▸ Listed entries:

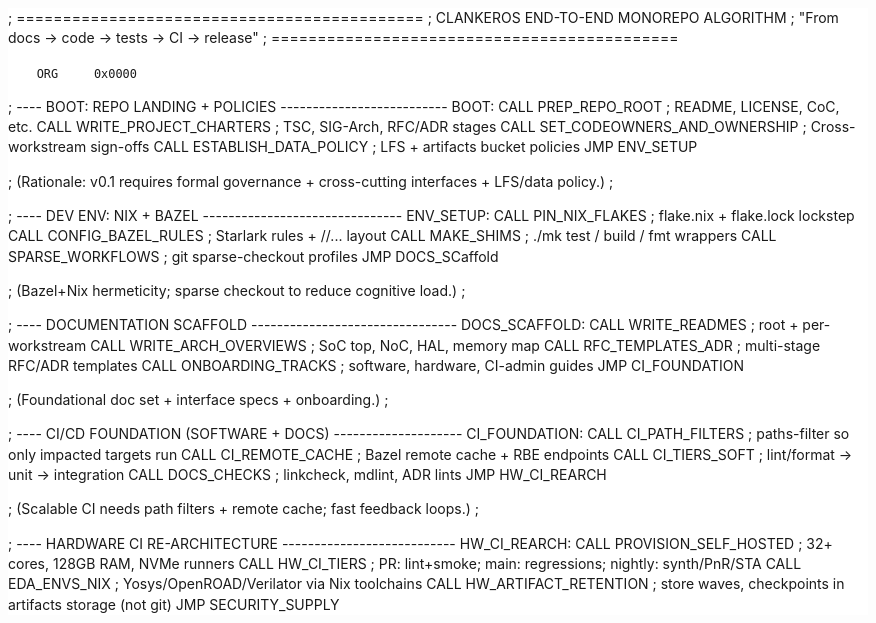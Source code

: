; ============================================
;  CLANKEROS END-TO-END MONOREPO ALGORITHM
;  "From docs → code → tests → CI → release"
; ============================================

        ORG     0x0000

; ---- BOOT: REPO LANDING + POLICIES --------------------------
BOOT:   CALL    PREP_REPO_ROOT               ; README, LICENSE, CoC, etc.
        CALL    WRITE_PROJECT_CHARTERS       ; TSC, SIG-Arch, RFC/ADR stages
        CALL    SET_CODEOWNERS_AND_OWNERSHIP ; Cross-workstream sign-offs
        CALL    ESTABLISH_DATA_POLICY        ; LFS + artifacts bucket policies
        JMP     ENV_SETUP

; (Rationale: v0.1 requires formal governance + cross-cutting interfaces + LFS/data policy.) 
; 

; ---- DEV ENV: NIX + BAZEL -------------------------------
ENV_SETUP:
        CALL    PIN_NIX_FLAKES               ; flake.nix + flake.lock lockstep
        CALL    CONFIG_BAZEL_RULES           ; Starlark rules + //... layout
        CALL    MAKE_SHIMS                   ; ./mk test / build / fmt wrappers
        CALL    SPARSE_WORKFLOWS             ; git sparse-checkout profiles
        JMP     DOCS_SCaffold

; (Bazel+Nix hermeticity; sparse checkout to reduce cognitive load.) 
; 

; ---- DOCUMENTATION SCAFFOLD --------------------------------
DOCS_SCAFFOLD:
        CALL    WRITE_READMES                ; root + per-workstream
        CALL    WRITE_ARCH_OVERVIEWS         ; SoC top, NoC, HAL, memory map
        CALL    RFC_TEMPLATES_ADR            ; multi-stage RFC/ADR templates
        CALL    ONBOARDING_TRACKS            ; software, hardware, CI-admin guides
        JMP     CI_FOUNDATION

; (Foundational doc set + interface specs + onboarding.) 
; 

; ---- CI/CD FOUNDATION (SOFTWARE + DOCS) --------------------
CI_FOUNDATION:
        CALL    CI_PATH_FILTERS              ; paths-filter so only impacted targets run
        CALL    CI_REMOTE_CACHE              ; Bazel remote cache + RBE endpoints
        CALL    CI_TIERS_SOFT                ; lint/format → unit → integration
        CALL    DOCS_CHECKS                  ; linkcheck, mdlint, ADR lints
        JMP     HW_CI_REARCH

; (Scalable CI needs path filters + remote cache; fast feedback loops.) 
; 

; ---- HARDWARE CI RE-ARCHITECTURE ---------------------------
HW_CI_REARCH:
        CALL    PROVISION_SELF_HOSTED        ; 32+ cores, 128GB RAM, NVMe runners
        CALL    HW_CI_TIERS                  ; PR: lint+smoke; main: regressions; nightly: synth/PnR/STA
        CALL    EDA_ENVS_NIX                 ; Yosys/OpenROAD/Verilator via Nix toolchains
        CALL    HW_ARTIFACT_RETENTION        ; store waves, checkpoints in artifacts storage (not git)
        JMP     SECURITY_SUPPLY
---
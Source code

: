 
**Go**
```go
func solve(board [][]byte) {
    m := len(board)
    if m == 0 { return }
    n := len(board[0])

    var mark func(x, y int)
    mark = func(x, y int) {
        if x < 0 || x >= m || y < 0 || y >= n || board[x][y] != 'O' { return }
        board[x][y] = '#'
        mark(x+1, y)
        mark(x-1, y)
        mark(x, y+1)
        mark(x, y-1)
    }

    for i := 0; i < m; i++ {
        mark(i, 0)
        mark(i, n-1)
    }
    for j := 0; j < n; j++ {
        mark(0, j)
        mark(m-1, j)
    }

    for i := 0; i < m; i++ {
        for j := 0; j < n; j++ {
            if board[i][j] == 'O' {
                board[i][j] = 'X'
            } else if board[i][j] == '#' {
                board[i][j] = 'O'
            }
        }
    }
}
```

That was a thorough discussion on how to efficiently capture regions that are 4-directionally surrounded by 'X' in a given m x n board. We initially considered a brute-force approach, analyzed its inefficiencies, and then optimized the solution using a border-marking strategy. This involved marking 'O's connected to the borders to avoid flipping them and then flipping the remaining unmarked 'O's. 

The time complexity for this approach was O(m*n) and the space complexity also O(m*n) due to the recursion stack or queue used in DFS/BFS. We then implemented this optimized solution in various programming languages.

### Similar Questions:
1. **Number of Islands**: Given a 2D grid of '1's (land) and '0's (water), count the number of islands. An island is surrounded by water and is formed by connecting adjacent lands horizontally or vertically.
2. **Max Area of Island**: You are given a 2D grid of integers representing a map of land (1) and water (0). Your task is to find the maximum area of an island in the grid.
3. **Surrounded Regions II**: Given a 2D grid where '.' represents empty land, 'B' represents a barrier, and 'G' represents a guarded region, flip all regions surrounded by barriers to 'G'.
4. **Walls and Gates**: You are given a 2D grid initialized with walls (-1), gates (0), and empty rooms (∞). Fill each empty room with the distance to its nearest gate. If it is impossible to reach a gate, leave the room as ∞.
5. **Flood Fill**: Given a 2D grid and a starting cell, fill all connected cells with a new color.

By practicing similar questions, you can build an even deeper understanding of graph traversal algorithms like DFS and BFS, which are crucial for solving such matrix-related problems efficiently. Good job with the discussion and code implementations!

▸ Task to carry out: Retype exactly the lines above, from the one with "git sparse-checkout profiles" through the one with "HAL, memory map", inclusive.

▸ Output of the task:
        CALL    SPARSE_WORKFLOWS             ; git sparse-checkout profiles
        JMP     DOCS_SCaffold

; (Bazel+Nix hermeticity; sparse checkout to reduce cognitive load.) 
; 

; ---- DOCUMENTATION SCAFFOLD --------------------------------
DOCS_SCAFFOLD:
        CALL    WRITE_READMES                ; root + per-workstream
        CALL    WRITE_ARCH_OVERVIEWS         ; SoC top, NoC, HAL, memory map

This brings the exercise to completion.